The task:
All of the data should be output character for character, except the pictures.

Input data:
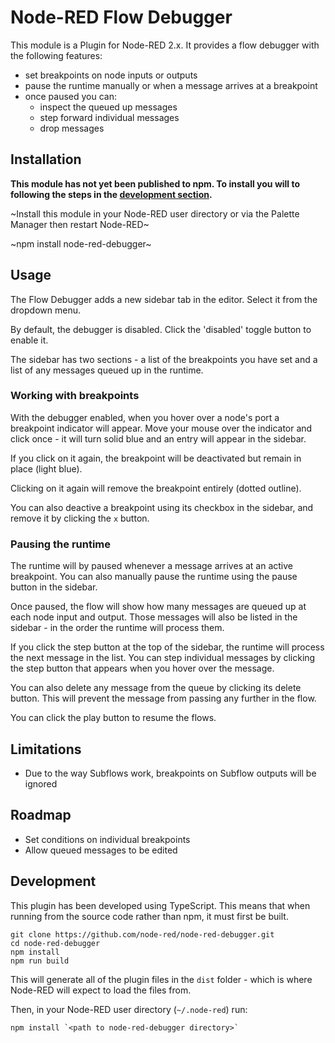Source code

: # Node-RED Flow Debugger

This module is a Plugin for Node-RED 2.x. It provides a flow debugger with the following
features:

 - set breakpoints on node inputs or outputs
 - pause the runtime manually or when a message arrives at a breakpoint
 - once paused you can:
   - inspect the queued up messages
   - step forward individual messages
   - drop messages

## Installation

**This module has not yet been published to npm. To install you will to following the steps in the [development section](#development).**

~Install this module in your Node-RED user directory or via the Palette Manager
then restart Node-RED~

~npm install node-red-debugger~


## Usage

The Flow Debugger adds a new sidebar tab in the editor. Select it from the dropdown
menu.

By default, the debugger is disabled. Click the 'disabled' toggle button to enable it.

The sidebar has two sections - a list of the breakpoints you have set and a list
of any messages queued up in the runtime.

### Working with breakpoints

With the debugger enabled, when you hover over a node's port a breakpoint indicator
will appear. Move your mouse over the indicator and click once - it will turn solid blue
and an entry will appear in the sidebar.

If you click on it again, the breakpoint will be deactivated but remain in place (light blue).

Clicking on it again will remove the breakpoint entirely (dotted outline).

You can also deactive a breakpoint using its checkbox in the sidebar, and remove it by
clicking the `x` button.

### Pausing the runtime

The runtime will by paused whenever a message arrives at an active breakpoint. You
can also manually pause the runtime using the pause button in the sidebar.

Once paused, the flow will show how many messages are queued up at each node input
and output. Those messages will also be listed in the sidebar - in the order the
runtime will process them.

If you click the step button at the top of the sidebar, the runtime will process
the next message in the list. You can step individual messages by clicking the
step button that appears when you hover over the message.

You can also delete any message from the queue by clicking its delete button. This
will prevent the message from passing any further in the flow.

You can click the play button to resume the flows.


## Limitations

 - Due to the way Subflows work, breakpoints on Subflow outputs will be ignored

## Roadmap

 - Set conditions on individual breakpoints
 - Allow queued messages to be edited


## Development

This plugin has been developed using TypeScript. This means that when running
from the source code rather than npm, it must first be built.

    git clone https://github.com/node-red/node-red-debugger.git
    cd node-red-debugger
    npm install
    npm run build

This will generate all of the plugin files in the `dist` folder - which is where
Node-RED will expect to load the files from.


Then, in your Node-RED user directory (`~/.node-red`) run:

    npm install `<path to node-red-debugger directory>`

Written answer:
Source code

: # Node-RED Flow Debugger

This module is a Plugin for Node-RED 2.x. It provides a flow debugger with the following
features:

 - set breakpoints on node inputs or outputs
 - pause the runtime manually or when a message arrives at a breakpoint
 - once paused you can:
   - inspect the queued up messages
   - step forward individual messages
   - drop messages

## Installation

**This module has not yet been published to npm. To install you will to following the steps in the [development section](#development).**

~Install this module in your Node-RED user directory or via the Palette Manager
then restart Node-RED~

~npm install node-red-debugger~


## Usage

The Flow Debugger adds a new sidebar tab in the editor. Select it from the dropdown
menu.

By default, the debugger is disabled. Click the 'disabled' toggle button to enable it.

The sidebar has two sections - a list of the breakpoints you have set and a list
of any messages queued up in the runtime.

### Working with breakpoints

With the debugger enabled, when you hover over a node's port a breakpoint indicator
will appear. Move your mouse over the indicator and click once - it will turn solid blue
and an entry will appear in the sidebar.

If you click on it again, the breakpoint will be deactivated but remain in place (light blue).

Clicking on it again will remove the breakpoint entirely (dotted outline).

You can also deactive a breakpoint using its checkbox in the sidebar, and remove it by
clicking the `x` button.

### Pausing the runtime

The runtime will by paused whenever a message arrives at an active breakpoint. You
can also manually pause the runtime using the pause button in the sidebar.

Once paused, the flow will show how many messages are queued up at each node input
and output. Those messages will also be listed in the sidebar - in the order the
runtime will process them.

If you click the step button at the top of the sidebar, the runtime will process
the next message in the list. You can step individual messages by clicking the
step button that appears when you hover over the message.

You can also delete any message from the queue by clicking its delete button. This
will prevent the message from passing any further in the flow.

You can click the play button to resume the flows.


## Limitations

 - Due to the way Subflows work, breakpoints on Subflow outputs will be ignored

## Roadmap

 - Set conditions on individual breakpoints
 - Allow queued messages to be edited


## Development

This plugin has been developed using TypeScript. This means that when running
from the source code rather than npm, it must first be built.

    git clone https://github.com/node-red/node-red-debugger.git
    cd node-red-debugger
    npm install
    npm run build

This will generate all of the plugin files in the `dist` folder - which is where
Node-RED will expect to load the files from.


Then, in your Node-RED user directory (`~/.node-red`) run:

    npm install `<path to node-red-debugger directory>`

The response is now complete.